↓
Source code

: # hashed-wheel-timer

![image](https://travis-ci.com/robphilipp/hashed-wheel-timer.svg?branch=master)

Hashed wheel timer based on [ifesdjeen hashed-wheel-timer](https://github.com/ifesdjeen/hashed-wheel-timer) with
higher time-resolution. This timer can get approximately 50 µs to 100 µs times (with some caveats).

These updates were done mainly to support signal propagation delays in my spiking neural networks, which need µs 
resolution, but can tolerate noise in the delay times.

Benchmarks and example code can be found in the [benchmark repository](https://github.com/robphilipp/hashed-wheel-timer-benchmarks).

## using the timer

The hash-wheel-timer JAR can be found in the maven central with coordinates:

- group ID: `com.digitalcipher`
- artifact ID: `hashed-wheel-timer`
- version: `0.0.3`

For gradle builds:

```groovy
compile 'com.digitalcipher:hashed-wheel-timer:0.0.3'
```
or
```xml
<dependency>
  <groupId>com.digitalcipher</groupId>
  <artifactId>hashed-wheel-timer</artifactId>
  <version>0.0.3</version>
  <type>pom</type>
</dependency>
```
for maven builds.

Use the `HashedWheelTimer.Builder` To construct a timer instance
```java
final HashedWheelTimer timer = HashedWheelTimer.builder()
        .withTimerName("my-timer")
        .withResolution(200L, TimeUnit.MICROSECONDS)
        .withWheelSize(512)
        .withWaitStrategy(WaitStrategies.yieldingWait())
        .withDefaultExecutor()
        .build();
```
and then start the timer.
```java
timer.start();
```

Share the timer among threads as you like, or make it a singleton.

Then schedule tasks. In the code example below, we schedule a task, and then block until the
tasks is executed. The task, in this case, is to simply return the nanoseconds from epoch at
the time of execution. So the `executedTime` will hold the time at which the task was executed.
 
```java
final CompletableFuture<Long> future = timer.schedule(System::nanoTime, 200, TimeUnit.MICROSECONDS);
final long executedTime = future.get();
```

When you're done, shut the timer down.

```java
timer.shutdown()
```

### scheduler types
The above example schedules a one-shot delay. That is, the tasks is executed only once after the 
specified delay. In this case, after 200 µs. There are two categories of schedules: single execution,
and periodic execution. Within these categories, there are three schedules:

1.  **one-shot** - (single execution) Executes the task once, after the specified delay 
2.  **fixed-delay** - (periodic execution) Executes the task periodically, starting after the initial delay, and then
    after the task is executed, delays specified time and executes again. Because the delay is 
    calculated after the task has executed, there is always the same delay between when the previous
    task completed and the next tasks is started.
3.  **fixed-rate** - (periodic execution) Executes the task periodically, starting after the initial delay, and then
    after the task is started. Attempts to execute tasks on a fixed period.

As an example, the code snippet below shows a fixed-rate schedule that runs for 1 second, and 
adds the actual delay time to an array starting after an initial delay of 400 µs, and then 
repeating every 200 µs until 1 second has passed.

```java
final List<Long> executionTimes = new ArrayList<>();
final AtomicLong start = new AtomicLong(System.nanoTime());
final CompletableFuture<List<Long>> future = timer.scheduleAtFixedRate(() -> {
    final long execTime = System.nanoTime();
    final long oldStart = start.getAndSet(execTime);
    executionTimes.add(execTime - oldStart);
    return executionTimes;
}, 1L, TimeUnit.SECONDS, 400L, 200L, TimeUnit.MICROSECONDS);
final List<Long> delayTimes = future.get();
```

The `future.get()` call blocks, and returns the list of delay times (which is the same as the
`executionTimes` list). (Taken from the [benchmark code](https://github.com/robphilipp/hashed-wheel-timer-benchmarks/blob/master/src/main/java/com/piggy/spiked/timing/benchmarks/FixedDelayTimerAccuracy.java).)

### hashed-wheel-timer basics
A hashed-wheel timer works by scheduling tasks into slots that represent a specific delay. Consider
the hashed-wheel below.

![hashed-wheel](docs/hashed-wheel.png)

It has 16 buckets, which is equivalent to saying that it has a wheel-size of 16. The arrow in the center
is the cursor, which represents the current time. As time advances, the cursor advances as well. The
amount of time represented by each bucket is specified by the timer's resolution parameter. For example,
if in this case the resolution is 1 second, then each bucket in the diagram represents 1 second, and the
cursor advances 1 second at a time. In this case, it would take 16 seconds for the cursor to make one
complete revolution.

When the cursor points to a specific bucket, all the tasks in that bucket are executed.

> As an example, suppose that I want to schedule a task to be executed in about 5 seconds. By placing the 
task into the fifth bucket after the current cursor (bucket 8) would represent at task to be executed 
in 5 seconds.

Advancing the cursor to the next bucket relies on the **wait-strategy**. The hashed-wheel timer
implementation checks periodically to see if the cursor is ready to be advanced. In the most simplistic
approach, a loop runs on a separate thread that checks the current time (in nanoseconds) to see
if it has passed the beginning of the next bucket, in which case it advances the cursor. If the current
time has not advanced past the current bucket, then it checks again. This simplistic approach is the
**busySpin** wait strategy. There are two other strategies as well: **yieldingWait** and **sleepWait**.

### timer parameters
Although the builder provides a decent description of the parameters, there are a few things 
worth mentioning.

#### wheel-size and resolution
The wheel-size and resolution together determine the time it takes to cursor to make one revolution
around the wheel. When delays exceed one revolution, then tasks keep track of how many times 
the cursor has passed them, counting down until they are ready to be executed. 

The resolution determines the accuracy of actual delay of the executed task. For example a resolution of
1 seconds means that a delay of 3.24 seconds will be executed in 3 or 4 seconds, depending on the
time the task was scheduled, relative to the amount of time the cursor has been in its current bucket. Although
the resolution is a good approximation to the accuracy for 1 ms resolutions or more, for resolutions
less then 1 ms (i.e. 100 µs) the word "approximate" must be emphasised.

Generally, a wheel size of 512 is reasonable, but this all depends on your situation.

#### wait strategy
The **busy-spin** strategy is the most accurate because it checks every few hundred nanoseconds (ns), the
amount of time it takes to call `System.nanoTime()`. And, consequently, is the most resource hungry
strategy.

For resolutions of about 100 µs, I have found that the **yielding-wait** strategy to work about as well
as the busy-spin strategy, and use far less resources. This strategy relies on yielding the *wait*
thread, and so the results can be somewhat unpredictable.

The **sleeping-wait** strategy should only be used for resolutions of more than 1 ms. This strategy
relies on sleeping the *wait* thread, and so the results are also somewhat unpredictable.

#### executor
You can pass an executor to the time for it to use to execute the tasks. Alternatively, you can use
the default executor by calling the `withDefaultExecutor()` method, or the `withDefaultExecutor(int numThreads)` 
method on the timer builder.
↑
ABOUT THIS EXERCISE => Nothing but an exact repetition of the entries is expected here.

WORKED SOLUTION =>
Source code

: # hashed-wheel-timer

![image](https://travis-ci.com/robphilipp/hashed-wheel-timer.svg?branch=master)

Hashed wheel timer based on [ifesdjeen hashed-wheel-timer](https://github.com/ifesdjeen/hashed-wheel-timer) with
higher time-resolution. This timer can get approximately 50 µs to 100 µs times (with some caveats).

These updates were done mainly to support signal propagation delays in my spiking neural networks, which need µs 
resolution, but can tolerate noise in the delay times.

Benchmarks and example code can be found in the [benchmark repository](https://github.com/robphilipp/hashed-wheel-timer-benchmarks).

## using the timer

The hash-wheel-timer JAR can be found in the maven central with coordinates:

- group ID: `com.digitalcipher`
- artifact ID: `hashed-wheel-timer`
- version: `0.0.3`

For gradle builds:

```groovy
compile 'com.digitalcipher:hashed-wheel-timer:0.0.3'
```
or
```xml
<dependency>
  <groupId>com.digitalcipher</groupId>
  <artifactId>hashed-wheel-timer</artifactId>
  <version>0.0.3</version>
  <type>pom</type>
</dependency>
```
for maven builds.

Use the `HashedWheelTimer.Builder` To construct a timer instance
```java
final HashedWheelTimer timer = HashedWheelTimer.builder()
        .withTimerName("my-timer")
        .withResolution(200L, TimeUnit.MICROSECONDS)
        .withWheelSize(512)
        .withWaitStrategy(WaitStrategies.yieldingWait())
        .withDefaultExecutor()
        .build();
```
and then start the timer.
```java
timer.start();
```

Share the timer among threads as you like, or make it a singleton.

Then schedule tasks. In the code example below, we schedule a task, and then block until the
tasks is executed. The task, in this case, is to simply return the nanoseconds from epoch at
the time of execution. So the `executedTime` will hold the time at which the task was executed.
 
```java
final CompletableFuture<Long> future = timer.schedule(System::nanoTime, 200, TimeUnit.MICROSECONDS);
final long executedTime = future.get();
```

When you're done, shut the timer down.

```java
timer.shutdown()
```

### scheduler types
The above example schedules a one-shot delay. That is, the tasks is executed only once after the 
specified delay. In this case, after 200 µs. There are two categories of schedules: single execution,
and periodic execution. Within these categories, there are three schedules:

1.  **one-shot** - (single execution) Executes the task once, after the specified delay 
2.  **fixed-delay** - (periodic execution) Executes the task periodically, starting after the initial delay, and then
    after the task is executed, delays specified time and executes again. Because the delay is 
    calculated after the task has executed, there is always the same delay between when the previous
    task completed and the next tasks is started.
3.  **fixed-rate** - (periodic execution) Executes the task periodically, starting after the initial delay, and then
    after the task is started. Attempts to execute tasks on a fixed period.

As an example, the code snippet below shows a fixed-rate schedule that runs for 1 second, and 
adds the actual delay time to an array starting after an initial delay of 400 µs, and then 
repeating every 200 µs until 1 second has passed.

```java
final List<Long> executionTimes = new ArrayList<>();
final AtomicLong start = new AtomicLong(System.nanoTime());
final CompletableFuture<List<Long>> future = timer.scheduleAtFixedRate(() -> {
    final long execTime = System.nanoTime();
    final long oldStart = start.getAndSet(execTime);
    executionTimes.add(execTime - oldStart);
    return executionTimes;
}, 1L, TimeUnit.SECONDS, 400L, 200L, TimeUnit.MICROSECONDS);
final List<Long> delayTimes = future.get();
```

The `future.get()` call blocks, and returns the list of delay times (which is the same as the
`executionTimes` list). (Taken from the [benchmark code](https://github.com/robphilipp/hashed-wheel-timer-benchmarks/blob/master/src/main/java/com/piggy/spiked/timing/benchmarks/FixedDelayTimerAccuracy.java).)

### hashed-wheel-timer basics
A hashed-wheel timer works by scheduling tasks into slots that represent a specific delay. Consider
the hashed-wheel below.

![hashed-wheel](docs/hashed-wheel.png)

It has 16 buckets, which is equivalent to saying that it has a wheel-size of 16. The arrow in the center
is the cursor, which represents the current time. As time advances, the cursor advances as well. The
amount of time represented by each bucket is specified by the timer's resolution parameter. For example,
if in this case the resolution is 1 second, then each bucket in the diagram represents 1 second, and the
cursor advances 1 second at a time. In this case, it would take 16 seconds for the cursor to make one
complete revolution.

When the cursor points to a specific bucket, all the tasks in that bucket are executed.

> As an example, suppose that I want to schedule a task to be executed in about 5 seconds. By placing the 
task into the fifth bucket after the current cursor (bucket 8) would represent at task to be executed 
in 5 seconds.

Advancing the cursor to the next bucket relies on the **wait-strategy**. The hashed-wheel timer
implementation checks periodically to see if the cursor is ready to be advanced. In the most simplistic
approach, a loop runs on a separate thread that checks the current time (in nanoseconds) to see
if it has passed the beginning of the next bucket, in which case it advances the cursor. If the current
time has not advanced past the current bucket, then it checks again. This simplistic approach is the
**busySpin** wait strategy. There are two other strategies as well: **yieldingWait** and **sleepWait**.

### timer parameters
Although the builder provides a decent description of the parameters, there are a few things 
worth mentioning.

#### wheel-size and resolution
The wheel-size and resolution together determine the time it takes to cursor to make one revolution
around the wheel. When delays exceed one revolution, then tasks keep track of how many times 
the cursor has passed them, counting down until they are ready to be executed. 

The resolution determines the accuracy of actual delay of the executed task. For example a resolution of
1 seconds means that a delay of 3.24 seconds will be executed in 3 or 4 seconds, depending on the
time the task was scheduled, relative to the amount of time the cursor has been in its current bucket. Although
the resolution is a good approximation to the accuracy for 1 ms resolutions or more, for resolutions
less then 1 ms (i.e. 100 µs) the word "approximate" must be emphasised.

Generally, a wheel size of 512 is reasonable, but this all depends on your situation.

#### wait strategy
The **busy-spin** strategy is the most accurate because it checks every few hundred nanoseconds (ns), the
amount of time it takes to call `System.nanoTime()`. And, consequently, is the most resource hungry
strategy.

For resolutions of about 100 µs, I have found that the **yielding-wait** strategy to work about as well
as the busy-spin strategy, and use far less resources. This strategy relies on yielding the *wait*
thread, and so the results can be somewhat unpredictable.

The **sleeping-wait** strategy should only be used for resolutions of more than 1 ms. This strategy
relies on sleeping the *wait* thread, and so the results are also somewhat unpredictable.

#### executor
You can pass an executor to the time for it to use to execute the tasks. Alternatively, you can use
the default executor by calling the `withDefaultExecutor()` method, or the `withDefaultExecutor(int numThreads)` 
method on the timer builder.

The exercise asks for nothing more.